Michael Brandon (born February 9, 1965) is an American, pornographic actor and director (formerly exclusive to Raging Stallion Studios) who specializes in gay pornography. He has had his own subdivision at Raging Stallion called "Monster Bang" and has previously participated in some charitable efforts.

Career
Brandon helped set up Raging Stallion Studios and has stated that he started in porn after answering an ad in Frontiers magazine. He began his career in porn in 1989.  In 1990 and again in 1997, Brandon was convicted on drug possession charges and eventually spent three years in jail. In 2007 he was arrested again for drug possession.
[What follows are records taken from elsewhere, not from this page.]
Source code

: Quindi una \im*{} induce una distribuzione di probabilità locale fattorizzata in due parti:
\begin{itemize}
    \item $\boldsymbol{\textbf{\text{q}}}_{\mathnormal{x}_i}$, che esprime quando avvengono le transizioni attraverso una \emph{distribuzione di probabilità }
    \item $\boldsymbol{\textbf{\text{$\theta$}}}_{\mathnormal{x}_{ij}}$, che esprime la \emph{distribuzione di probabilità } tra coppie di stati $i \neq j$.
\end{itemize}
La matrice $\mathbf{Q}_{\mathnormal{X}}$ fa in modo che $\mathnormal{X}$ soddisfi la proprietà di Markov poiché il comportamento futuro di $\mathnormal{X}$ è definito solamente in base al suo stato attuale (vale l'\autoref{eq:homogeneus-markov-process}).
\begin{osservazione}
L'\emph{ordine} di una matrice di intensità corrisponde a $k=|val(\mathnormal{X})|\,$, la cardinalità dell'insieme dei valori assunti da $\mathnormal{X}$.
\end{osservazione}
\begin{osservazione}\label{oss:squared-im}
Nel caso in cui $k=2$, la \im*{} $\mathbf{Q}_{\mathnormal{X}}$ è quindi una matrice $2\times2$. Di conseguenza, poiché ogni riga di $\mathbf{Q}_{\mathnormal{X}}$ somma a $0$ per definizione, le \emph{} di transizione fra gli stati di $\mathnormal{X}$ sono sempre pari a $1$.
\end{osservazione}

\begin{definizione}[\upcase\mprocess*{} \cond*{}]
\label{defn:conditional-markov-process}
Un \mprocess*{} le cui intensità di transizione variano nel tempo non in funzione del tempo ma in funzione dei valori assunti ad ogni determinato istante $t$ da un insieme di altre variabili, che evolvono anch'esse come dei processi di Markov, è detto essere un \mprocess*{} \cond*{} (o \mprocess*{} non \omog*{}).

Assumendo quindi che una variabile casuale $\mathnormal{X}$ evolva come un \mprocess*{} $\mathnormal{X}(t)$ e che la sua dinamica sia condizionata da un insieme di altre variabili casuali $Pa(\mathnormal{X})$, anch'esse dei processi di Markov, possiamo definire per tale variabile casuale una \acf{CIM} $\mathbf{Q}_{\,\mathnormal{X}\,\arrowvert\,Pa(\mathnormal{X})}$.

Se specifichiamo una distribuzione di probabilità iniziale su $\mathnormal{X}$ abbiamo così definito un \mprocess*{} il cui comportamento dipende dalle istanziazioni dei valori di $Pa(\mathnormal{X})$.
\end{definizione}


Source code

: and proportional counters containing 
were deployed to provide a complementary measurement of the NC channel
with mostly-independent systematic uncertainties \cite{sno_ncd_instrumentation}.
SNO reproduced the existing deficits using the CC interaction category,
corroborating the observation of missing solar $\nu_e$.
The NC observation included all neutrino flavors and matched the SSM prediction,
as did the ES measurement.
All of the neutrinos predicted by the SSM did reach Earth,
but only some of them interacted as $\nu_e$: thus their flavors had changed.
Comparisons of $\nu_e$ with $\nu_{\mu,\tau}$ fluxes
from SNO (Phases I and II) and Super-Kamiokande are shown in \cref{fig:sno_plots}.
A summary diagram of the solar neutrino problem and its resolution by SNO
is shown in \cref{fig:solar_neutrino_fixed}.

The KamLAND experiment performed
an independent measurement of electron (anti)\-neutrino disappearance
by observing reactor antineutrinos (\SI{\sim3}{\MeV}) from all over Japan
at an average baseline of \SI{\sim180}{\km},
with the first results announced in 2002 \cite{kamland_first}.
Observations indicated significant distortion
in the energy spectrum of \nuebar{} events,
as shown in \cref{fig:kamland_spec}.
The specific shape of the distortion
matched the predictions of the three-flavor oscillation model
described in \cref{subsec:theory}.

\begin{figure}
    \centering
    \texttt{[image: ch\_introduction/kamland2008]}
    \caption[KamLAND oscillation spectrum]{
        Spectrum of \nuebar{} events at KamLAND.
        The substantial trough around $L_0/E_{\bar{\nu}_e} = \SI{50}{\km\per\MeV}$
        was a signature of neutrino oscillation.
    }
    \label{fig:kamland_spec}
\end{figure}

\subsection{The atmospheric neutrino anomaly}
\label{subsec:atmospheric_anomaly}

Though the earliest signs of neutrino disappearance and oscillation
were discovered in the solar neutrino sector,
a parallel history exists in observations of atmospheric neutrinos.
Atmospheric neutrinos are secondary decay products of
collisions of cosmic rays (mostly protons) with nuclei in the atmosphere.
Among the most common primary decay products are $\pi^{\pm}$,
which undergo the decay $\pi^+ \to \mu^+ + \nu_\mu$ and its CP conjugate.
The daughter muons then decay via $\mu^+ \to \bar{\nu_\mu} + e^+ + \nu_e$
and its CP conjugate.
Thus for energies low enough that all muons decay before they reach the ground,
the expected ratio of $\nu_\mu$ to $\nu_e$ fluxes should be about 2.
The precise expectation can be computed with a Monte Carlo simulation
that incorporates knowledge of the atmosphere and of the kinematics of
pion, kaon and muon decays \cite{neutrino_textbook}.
He also directed, produced, and wrote Passport to Paradise.

Brandon appeared in nearly 200 films between 1999 and 2006, and he eventually directed his own line of films known as the "MonsterBang videos". He has engaged in what appeared to be a very busy escorting career that was documented on his website and on an online escort review site (Daddysreviews.com).

In 2011 he became Vice President of 9X6 Lube.

In 2013 he co-hosted Grabby Awards ceremony.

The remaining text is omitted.